Jody R. Billingsley, 37, of Mount Lebanon, was a 1994 cum laude graduate with a degree in biology.
She was part of back-to-back regional Lady Cat championship teams and still is ranked 21st all-time with 515 career rebounds.
“We are deeply saddened to learn that we have lost one of our Pitt-Johnstown alumni family,” university President Jem Spectar said Wednesday in a statement. “Today, Jody is being remembered across campus as an exemplary student and caring individual, who was highly regarded by both her professors and classmates. After graduation, she remained an active alumna, enjoying a successful career in the health-care industry and making a positive difference in her community. We extend our deepest condolences to her family and friends.”
Jodi Gault of Oil City, who retired after coaching UPJ women’s basketball for 25 years, was Billingsley’s former coach and a friend.
The two hailed from the same area in Franklin County and met when Gault taught a YMCA camp. The eighth-grader made an impression on the coach who recruited her out of high school.
“She was a great kid on the court and a great kid off the court,” Gault said.

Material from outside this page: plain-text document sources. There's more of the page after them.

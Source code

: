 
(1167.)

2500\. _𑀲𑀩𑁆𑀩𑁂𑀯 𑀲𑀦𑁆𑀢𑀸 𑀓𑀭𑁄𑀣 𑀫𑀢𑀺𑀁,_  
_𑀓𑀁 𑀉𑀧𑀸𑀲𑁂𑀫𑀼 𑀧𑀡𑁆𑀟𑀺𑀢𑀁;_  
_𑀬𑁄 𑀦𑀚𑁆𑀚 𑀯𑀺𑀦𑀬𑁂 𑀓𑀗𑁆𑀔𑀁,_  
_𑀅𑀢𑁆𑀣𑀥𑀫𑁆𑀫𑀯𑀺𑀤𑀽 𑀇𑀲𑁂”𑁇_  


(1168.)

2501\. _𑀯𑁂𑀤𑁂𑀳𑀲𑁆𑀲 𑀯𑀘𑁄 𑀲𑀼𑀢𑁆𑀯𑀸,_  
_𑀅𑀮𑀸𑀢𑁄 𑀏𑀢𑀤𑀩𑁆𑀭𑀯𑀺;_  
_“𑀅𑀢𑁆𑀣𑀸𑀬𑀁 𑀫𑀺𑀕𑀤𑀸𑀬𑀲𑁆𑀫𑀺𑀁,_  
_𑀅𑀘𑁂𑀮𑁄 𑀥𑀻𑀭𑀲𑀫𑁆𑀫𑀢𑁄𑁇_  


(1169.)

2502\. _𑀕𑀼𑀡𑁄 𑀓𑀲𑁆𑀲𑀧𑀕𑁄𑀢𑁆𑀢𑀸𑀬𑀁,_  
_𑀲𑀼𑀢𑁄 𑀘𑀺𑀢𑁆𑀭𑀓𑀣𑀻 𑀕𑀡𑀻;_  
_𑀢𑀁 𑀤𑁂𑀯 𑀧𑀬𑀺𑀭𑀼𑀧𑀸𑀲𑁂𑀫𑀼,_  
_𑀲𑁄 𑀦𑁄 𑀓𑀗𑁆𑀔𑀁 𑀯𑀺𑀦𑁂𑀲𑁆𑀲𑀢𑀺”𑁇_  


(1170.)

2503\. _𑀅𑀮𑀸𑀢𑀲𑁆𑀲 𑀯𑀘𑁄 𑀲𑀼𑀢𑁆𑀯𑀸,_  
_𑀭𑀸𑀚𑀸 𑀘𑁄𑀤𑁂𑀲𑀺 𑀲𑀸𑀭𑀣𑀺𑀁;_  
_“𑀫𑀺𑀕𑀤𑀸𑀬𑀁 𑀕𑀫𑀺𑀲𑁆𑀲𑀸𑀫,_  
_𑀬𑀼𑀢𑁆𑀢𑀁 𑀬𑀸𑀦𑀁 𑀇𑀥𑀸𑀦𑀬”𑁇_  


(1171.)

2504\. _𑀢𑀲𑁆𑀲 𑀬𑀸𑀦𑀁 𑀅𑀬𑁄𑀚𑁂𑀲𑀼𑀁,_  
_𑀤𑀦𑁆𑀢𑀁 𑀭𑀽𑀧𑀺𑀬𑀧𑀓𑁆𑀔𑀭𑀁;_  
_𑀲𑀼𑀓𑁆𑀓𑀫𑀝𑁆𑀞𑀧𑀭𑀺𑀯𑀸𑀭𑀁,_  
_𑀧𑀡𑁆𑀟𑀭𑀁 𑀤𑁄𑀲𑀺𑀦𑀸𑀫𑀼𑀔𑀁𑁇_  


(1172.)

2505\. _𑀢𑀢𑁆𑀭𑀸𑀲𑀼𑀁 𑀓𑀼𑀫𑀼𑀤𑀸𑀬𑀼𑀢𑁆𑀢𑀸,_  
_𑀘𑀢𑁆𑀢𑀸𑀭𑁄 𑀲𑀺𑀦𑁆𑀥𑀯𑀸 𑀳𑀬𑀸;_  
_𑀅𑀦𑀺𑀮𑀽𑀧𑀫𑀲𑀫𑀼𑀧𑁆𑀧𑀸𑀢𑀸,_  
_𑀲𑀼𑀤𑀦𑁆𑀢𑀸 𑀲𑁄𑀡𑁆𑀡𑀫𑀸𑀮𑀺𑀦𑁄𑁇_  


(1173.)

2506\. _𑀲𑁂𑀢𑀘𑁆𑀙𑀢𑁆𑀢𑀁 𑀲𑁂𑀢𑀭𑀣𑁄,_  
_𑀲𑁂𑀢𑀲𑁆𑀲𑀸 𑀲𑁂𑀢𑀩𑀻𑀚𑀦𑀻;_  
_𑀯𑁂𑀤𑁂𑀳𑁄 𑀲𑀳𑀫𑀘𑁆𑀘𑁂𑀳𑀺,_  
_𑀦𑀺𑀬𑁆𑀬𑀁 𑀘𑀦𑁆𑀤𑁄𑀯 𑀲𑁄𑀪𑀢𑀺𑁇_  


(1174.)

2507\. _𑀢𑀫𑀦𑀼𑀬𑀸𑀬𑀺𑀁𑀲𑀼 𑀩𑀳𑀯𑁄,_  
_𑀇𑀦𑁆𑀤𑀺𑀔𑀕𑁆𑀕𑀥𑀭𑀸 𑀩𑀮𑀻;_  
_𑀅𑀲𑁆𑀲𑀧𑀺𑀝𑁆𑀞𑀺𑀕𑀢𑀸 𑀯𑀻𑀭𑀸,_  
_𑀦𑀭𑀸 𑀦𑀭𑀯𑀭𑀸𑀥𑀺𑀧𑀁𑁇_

Despite the years that had passed, the former player and coach kept in touch.
“I just spoke to her last week,” Gault said. “She called for my birthday.”
Billingsley was loyal to her alma mater and the basketball program.
“She was one of the kids who always came back for every alumni event,” her former coach said.
Gault said Billingsley returned to campus in April for the induction of her former teammate, Mindy Young-Gagliardi, into the Pitt-Johnstown Athletics Hall of Fame.
“Her teammates are devastated,” Gault said.
“Some of them were vacationing together at Hilton Head, N.C., and they are flying back. That is what she meant to them.”
Chris Stumpf of Davidsville, UPJ chief of staff, remembered his former classmate and friend.
“She was an excellent student and a really genuinely nice person,” he said. “She was incredibly driven and worked very hard at athletics and academics.”
Her former coach recalled an incident in Billingsley’s senior year that exemplified her determined spirit.
While visiting her family during Christmas, the star player was in a traffic accident and struck her face on the steering wheel.
“Her face was unbelievable,” Gault said.
“But she had clearance from a doctor and wanted to play.”
The injuries were so severe that one of her teammates got sick when she saw Billingsley.
But Billingsley refused to be sidelined.
“I am playing,” she told her coach. “You can mask me, but I’m not missing a game.”
Gault said the news of the tragedy was hard to believe.
“We lost a good one,” she said. “We’re going to miss her.”